Eux qui ont débuté dans les squats d'Amsterdam aux premières heures du mouvement do it yourself, qui ont joué dix fois dans chaque salle d'Europe et du monde, qui ont mêlé leur rock au jazz le plus libre avant de lui créer de nouvelles racines au cœur de l'Ethiopie… The Ex c'est la liberté musicale dans sa forme la plus rigoureuse, l'autonomie jusqu'au bout, pour tout.

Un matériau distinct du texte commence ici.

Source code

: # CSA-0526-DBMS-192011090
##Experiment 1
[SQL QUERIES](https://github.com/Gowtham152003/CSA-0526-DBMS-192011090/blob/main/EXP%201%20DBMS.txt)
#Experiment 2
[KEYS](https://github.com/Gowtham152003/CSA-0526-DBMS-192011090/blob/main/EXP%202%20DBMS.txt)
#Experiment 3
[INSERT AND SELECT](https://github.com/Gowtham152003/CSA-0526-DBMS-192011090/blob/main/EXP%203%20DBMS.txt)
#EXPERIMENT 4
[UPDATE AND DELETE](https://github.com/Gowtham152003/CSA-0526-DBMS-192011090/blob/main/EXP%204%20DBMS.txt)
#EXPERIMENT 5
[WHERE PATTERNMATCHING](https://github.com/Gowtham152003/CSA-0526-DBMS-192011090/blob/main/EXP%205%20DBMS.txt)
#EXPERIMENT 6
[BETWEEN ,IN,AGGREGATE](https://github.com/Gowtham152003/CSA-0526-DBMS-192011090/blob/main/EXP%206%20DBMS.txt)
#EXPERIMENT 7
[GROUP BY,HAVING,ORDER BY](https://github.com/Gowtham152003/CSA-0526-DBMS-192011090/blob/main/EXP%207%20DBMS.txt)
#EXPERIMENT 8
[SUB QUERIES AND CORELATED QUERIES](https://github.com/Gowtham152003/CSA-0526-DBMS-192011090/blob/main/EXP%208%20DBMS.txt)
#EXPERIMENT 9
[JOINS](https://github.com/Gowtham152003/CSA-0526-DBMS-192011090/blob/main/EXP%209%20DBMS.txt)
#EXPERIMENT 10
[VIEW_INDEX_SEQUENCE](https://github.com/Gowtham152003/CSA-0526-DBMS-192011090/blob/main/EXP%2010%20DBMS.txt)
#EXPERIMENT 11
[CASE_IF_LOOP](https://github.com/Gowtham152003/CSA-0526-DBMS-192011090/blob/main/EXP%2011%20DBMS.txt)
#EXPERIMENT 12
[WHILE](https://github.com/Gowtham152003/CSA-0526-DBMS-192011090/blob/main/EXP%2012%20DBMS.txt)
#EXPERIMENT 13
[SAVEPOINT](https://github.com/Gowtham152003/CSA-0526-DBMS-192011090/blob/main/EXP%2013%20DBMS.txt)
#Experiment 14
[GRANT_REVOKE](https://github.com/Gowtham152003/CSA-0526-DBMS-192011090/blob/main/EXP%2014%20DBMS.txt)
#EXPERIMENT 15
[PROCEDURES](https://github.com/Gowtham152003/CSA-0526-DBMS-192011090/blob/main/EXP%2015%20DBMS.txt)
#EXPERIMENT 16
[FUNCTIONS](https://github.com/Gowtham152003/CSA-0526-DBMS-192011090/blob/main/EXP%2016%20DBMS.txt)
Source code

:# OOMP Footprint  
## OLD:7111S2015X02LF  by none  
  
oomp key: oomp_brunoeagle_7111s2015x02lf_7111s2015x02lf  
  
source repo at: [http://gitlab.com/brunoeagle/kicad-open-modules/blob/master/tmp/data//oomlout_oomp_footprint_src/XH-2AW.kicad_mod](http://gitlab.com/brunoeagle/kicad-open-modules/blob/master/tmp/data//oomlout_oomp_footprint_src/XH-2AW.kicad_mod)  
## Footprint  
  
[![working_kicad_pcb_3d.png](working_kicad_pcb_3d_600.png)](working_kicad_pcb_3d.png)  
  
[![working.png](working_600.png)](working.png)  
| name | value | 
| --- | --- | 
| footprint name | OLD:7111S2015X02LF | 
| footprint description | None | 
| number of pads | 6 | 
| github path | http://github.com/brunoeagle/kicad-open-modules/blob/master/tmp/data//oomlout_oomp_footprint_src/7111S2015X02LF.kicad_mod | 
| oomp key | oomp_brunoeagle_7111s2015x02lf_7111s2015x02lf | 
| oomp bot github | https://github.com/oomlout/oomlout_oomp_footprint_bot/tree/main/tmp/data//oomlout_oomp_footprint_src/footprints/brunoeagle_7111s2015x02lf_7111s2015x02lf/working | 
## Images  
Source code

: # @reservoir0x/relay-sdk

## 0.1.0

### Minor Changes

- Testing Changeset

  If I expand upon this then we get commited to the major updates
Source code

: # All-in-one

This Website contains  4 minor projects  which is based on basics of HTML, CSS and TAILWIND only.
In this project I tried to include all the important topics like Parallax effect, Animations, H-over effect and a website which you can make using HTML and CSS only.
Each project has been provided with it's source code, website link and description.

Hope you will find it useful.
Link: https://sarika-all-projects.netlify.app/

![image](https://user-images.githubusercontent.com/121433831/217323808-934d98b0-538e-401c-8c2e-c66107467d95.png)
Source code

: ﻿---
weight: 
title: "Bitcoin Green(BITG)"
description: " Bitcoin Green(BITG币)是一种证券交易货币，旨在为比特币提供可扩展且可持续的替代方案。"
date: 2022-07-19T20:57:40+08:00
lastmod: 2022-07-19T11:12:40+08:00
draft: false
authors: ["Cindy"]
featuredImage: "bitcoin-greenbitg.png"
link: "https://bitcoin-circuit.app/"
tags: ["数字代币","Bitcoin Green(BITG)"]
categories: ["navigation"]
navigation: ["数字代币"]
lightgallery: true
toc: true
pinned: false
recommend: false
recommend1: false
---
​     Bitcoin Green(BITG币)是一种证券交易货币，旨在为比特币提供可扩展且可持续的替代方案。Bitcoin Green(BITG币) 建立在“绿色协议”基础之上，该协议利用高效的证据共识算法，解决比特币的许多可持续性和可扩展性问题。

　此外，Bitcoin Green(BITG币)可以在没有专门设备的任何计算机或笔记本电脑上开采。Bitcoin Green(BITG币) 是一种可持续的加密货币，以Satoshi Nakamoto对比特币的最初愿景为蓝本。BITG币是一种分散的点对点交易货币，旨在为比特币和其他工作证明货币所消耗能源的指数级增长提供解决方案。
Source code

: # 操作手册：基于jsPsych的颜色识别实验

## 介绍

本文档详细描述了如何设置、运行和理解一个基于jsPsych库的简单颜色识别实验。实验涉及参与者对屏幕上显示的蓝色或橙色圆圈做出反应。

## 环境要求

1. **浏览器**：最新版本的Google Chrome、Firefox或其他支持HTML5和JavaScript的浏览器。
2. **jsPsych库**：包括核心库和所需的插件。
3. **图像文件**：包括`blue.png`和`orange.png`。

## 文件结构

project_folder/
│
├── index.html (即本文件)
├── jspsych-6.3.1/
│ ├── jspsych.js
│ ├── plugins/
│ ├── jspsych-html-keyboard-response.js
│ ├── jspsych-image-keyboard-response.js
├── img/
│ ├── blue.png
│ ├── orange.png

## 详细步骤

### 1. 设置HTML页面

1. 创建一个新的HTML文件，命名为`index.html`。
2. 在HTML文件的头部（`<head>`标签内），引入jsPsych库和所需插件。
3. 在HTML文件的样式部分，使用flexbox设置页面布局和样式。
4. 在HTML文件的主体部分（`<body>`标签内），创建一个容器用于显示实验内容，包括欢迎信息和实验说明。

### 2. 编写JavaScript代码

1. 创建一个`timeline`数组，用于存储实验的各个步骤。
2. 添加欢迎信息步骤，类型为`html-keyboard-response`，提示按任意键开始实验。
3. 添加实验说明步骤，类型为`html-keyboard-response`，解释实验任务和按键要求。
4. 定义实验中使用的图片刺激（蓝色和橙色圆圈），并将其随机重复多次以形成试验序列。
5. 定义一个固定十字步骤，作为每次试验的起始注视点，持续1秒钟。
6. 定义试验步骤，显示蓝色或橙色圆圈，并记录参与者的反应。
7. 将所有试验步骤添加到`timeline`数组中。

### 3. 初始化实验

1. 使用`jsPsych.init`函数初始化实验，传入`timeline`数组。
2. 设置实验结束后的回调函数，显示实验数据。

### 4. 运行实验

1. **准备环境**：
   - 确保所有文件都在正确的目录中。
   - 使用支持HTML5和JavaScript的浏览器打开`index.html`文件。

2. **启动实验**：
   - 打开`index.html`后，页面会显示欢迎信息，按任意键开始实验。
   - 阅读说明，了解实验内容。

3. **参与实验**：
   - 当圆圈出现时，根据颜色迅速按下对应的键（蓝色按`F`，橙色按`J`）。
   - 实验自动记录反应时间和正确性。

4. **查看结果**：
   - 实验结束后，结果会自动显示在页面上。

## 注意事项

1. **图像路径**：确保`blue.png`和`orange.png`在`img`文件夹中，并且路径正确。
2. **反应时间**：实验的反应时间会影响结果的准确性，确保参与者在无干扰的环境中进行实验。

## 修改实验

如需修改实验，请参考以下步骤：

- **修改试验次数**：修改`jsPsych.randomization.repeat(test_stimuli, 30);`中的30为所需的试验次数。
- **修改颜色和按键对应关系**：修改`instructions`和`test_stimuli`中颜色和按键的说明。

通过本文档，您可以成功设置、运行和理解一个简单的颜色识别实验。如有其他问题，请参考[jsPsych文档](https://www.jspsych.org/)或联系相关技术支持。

Pour le coup, ils ont commencé par se la jouer orthodoxe, en s'installant à un coin de rue comme des travellers, entre la salle et les bureaux des Instants. C'est Katherina, la batteuse, qui mène la danse avec ses pulsations répétitives typiques de l'Afrique de l'Est. Elle a beaucoup fait pour tirer le groupe vers ces contrées, c'est elle qui a commencé à chanter en éthiopien lors des concerts. A côté d'elle, à ce coin de rue, les deux guitaristes siamois se guettent sans cesse. Ils sont le pont entre les débuts rock du groupe et sa forme actuelle, prêts à exploser à la seconde. Ils ont les cheveux un peu gris et ils se marrent comme des lycéens qui viennent d'apprendre que le cours est annulé.

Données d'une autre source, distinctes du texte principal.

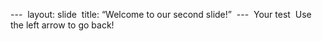 ---  
layout: slide  
title: “Welcome to our second slide!”  
---  Your test  
Use the left arrow to go back!  
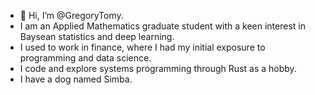 - 👋 Hi, I’m @GregoryTomy.
- I am an Applied Mathematics graduate student with a keen interest in Baysean statistics and deep learning.
- I used to work in finance, where I had my initial exposure to programming and data science.
- I code and explore systems programming through Rust as a hobby. 
- I have a dog named Simba. 
<!---
GregoryTomy/GregoryTomy is a ✨ special ✨ repository because its `README.md` (this file) appears on your GitHub profile.
You can click the Preview link to take a look at your changes.
--->
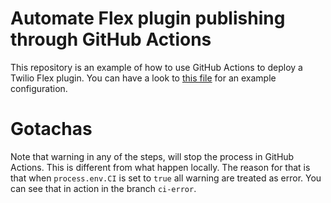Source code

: # Automate Flex plugin publishing through GitHub Actions 

This repository is an example of how to use GitHub Actions to deploy a Twilio Flex plugin. You can have a look to [this file](  https://github.com/vernig/plugin-automation/blob/master/.github/workflows/main.yml) for an example configuration.

# Gotachas

Note that warning in any of the steps, will stop the process in GitHub Actions. This is different from what happen locally. The reason for that is that when `process.env.CI` is set to  `true` all warning are treated as error. You can see that in action in the branch `ci-error`.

Repli en intérieur, ambiance de squat. Pour faire des économies et parce que c'est dans l'esprit de la maison, les Instants chavirés ont aménagé des chambres dans un immeuble situé à 30 mètres de la salle. Les musiciens de passage y vivent un jour ou deux, il y a une cuisine et une terrasse. Et au rez-de-chaussée il y a ce vaste espace qui ne demande qu'à vivre. On y a installé la batterie et rebranché les guitares pour un morceau cette fois bien punk. G.W. Sok, le chanteur historique de The Ex, nous a rejoint. Toujours aussi taiseux, il est resté dans un coin jusqu'à ce que vienne le moment de violenter au mégaphone la boucle électrique déjà malmenée par le saxophone de l'un des invités du jour, Wolter Wierbos.
Là, on ne va pas vous le cacher, on a eu des problèmes avec le son… Mais notre mixeur a sauvé les meubles et l'esprit, et quand Sok commence à scander ses slogans politiques, on se dit qu'on monterait bien une barricade en plein Montreuil.

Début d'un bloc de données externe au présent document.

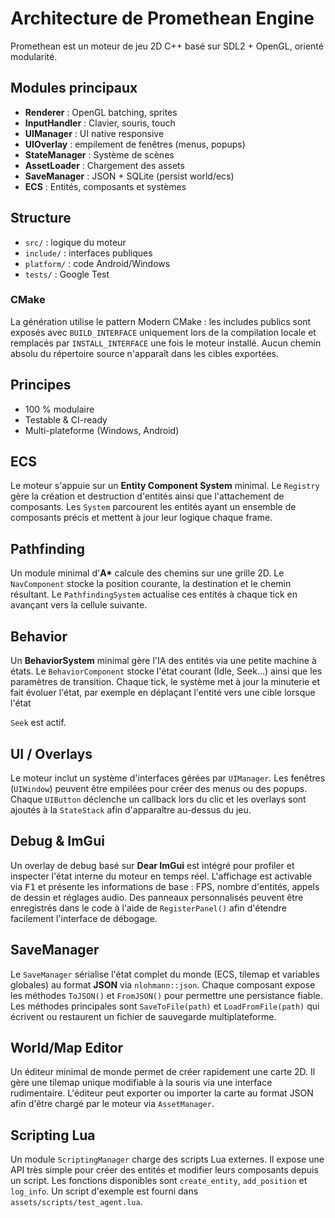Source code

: # Architecture de Promethean Engine

Promethean est un moteur de jeu 2D C++ basé sur SDL2 + OpenGL, orienté modularité.

## Modules principaux

- **Renderer** : OpenGL batching, sprites
- **InputHandler** : Clavier, souris, touch
- **UIManager** : UI native responsive
- **UIOverlay** : empilement de fenêtres (menus, popups)
- **StateManager** : Système de scènes
- **AssetLoader** : Chargement des assets
- **SaveManager** : JSON + SQLite (persist world/ecs)
- **ECS** : Entités, composants et systèmes

## Structure

- `src/` : logique du moteur
- `include/` : interfaces publiques
- `platform/` : code Android/Windows
- `tests/` : Google Test

### CMake

La génération utilise le pattern Modern CMake : les includes publics sont
exposés avec `BUILD_INTERFACE` uniquement lors de la compilation locale et
remplacés par `INSTALL_INTERFACE` une fois le moteur installé. Aucun chemin
absolu du répertoire source n'apparaît dans les cibles exportées.

## Principes

- 100 % modulaire
- Testable & CI-ready
- Multi-plateforme (Windows, Android)

## ECS

Le moteur s'appuie sur un **Entity Component System** minimal. Le `Registry`
gère la création et destruction d'entités ainsi que l'attachement de
composants. Les `System` parcourent les entités ayant un ensemble de
composants précis et mettent à jour leur logique chaque frame.

## Pathfinding

Un module minimal d'**A\*** calcule des chemins sur une grille 2D. Le
`NavComponent` stocke la position courante, la destination et le chemin
résultant. Le `PathfindingSystem` actualise ces entités à chaque tick en
avançant vers la cellule suivante.

## Behavior

Un **BehaviorSystem** minimal gère l'IA des entités via une petite machine à
états. Le `BehaviorComponent` stocke l'état courant (Idle, Seek…) ainsi que les
paramètres de transition. Chaque tick, le système met à jour la minuterie et fait
évoluer l'état, par exemple en déplaçant l'entité vers une cible lorsque l'état

`Seek` est actif.

## UI / Overlays

Le moteur inclut un système d'interfaces gérées par `UIManager`. Les fenêtres
(`UIWindow`) peuvent être empilées pour créer des menus ou des popups.
Chaque `UIButton` déclenche un callback lors du clic et les overlays sont
ajoutés à la `StateStack` afin d'apparaître au-dessus du jeu.

## Debug & ImGui

Un overlay de debug basé sur **Dear ImGui** est intégré pour profiler et
inspecter l'état interne du moteur en temps réel. L'affichage est activable
via <kbd>F1</kbd> et présente les informations de base&nbsp;: FPS, nombre
d'entités, appels de dessin et réglages audio. Des panneaux personnalisés
    peuvent être enregistrés dans le code à l'aide de `RegisterPanel()` afin
    d'étendre facilement l'interface de débogage.

## SaveManager

Le `SaveManager` sérialise l'état complet du monde (ECS, tilemap et variables
globales) au format **JSON** via `nlohmann::json`. Chaque composant expose les
méthodes `ToJSON()` et `FromJSON()` pour permettre une persistance fiable. Les
méthodes principales sont `SaveToFile(path)` et `LoadFromFile(path)` qui
écrivent ou restaurent un fichier de sauvegarde multiplateforme.

## World/Map Editor

Un éditeur minimal de monde permet de créer rapidement une carte 2D. Il gère
une tilemap unique modifiable à la souris via une interface rudimentaire.
L'éditeur peut exporter ou importer la carte au format JSON afin d'être chargé
par le moteur via `AssetManager`.

## Scripting Lua

Un module `ScriptingManager` charge des scripts Lua externes. Il expose une API
très simple pour créer des entités et modifier leurs composants depuis un
script. Les fonctions disponibles sont `create_entity`, `add_position` et
`log_info`. Un script d'exemple est fourni dans `assets/scripts/test_agent.lua`.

Re-déplacement de la batterie et nouvelle mutation de The Ex. Le troisième morceau enregistré pour cette session à emporter sera éthiopien. Afework Negussie apparaît, il est tout le temps mort de rire et il a un regard apaisant. On sait déjà que ce qui arrive sera très joli. Il lance lentement son marenqo, ce son rêche et nerveux sur lequel il pose peu à peu son chant, puis prend son rythme de croisière. Katherina ne le quitte pas des yeux, G.W. Sok est là en témoin, toujours aussi silencieux. Le morceau monte, divague en beauté puis s'éteint lentement. Il aurait pu durer 25 minutes… Afework est toujours aussi souriant et nous on est heureux d'avoir filmé The Ex, que ces vieux briscards passionnants nous aient trimballé à travers leur sono mondiale autonomiste.